INFORMATION SHOWN:
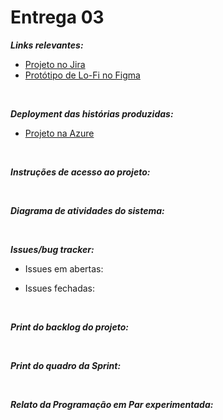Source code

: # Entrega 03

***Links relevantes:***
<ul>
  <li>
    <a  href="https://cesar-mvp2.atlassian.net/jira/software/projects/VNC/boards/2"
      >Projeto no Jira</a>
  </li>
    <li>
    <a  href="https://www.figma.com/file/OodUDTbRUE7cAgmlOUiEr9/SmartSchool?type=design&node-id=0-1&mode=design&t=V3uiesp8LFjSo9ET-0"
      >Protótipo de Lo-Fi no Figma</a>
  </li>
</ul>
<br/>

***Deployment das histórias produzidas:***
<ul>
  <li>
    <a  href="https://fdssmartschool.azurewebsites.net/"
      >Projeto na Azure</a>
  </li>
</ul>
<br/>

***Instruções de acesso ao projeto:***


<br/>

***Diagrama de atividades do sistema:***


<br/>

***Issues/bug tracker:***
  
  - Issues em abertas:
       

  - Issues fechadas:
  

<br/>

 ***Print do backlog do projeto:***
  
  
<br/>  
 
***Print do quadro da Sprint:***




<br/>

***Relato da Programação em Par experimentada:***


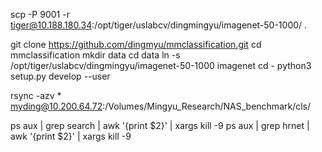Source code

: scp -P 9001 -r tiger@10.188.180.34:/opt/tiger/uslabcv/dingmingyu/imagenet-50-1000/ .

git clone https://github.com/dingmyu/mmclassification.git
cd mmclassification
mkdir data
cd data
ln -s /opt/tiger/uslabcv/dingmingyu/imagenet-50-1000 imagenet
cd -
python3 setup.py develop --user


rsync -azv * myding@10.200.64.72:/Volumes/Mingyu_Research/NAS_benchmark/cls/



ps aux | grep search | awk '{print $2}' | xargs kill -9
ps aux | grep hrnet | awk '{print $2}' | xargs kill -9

...

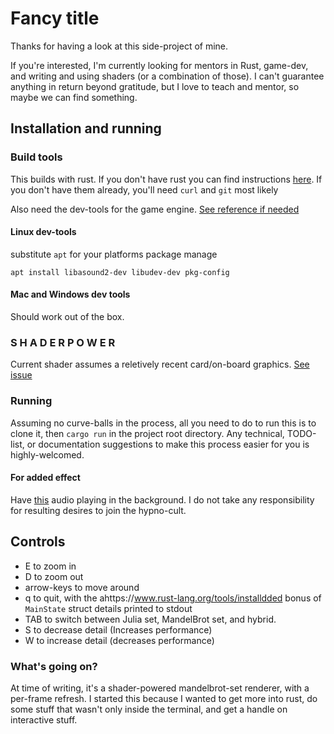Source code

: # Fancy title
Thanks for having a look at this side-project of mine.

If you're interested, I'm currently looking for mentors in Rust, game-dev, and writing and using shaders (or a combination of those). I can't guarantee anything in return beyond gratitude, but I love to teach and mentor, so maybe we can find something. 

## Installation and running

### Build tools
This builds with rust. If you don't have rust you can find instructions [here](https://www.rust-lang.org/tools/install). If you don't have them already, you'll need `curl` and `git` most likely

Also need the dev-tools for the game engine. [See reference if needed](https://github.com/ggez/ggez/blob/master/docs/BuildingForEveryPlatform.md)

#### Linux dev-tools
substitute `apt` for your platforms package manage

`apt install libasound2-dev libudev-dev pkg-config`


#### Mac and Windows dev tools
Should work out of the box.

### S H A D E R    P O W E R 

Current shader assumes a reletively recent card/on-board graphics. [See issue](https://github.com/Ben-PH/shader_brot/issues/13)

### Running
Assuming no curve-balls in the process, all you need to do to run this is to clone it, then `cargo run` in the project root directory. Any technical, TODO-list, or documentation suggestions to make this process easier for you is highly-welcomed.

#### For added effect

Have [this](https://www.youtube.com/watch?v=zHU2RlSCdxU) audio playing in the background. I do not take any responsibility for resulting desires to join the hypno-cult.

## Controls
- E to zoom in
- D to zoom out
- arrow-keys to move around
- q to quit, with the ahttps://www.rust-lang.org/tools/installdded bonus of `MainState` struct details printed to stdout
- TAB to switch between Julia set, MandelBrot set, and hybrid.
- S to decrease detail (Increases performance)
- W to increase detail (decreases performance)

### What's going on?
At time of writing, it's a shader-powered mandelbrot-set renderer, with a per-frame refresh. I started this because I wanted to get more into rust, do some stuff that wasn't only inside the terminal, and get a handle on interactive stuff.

--

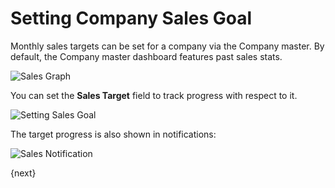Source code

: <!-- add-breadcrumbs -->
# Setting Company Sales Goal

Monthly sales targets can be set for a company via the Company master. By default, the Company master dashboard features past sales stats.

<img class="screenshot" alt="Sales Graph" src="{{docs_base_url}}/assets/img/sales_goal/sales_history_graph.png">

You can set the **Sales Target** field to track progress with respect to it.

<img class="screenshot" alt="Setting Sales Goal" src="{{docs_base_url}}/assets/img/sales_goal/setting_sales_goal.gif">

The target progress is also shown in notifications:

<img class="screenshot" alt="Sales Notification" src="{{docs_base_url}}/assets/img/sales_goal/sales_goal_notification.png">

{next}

WHAT IS EXPECTED: Starting at the line that contains "- D to zoom out" and stopping after the line that contains "### What's going on?", write out every line exactly as it appears above, and no other line.

YOUR RESPONSE:
- D to zoom out
- arrow-keys to move around
- q to quit, with the ahttps://www.rust-lang.org/tools/installdded bonus of `MainState` struct details printed to stdout
- TAB to switch between Julia set, MandelBrot set, and hybrid.
- S to decrease detail (Increases performance)
- W to increase detail (decreases performance)

### What's going on?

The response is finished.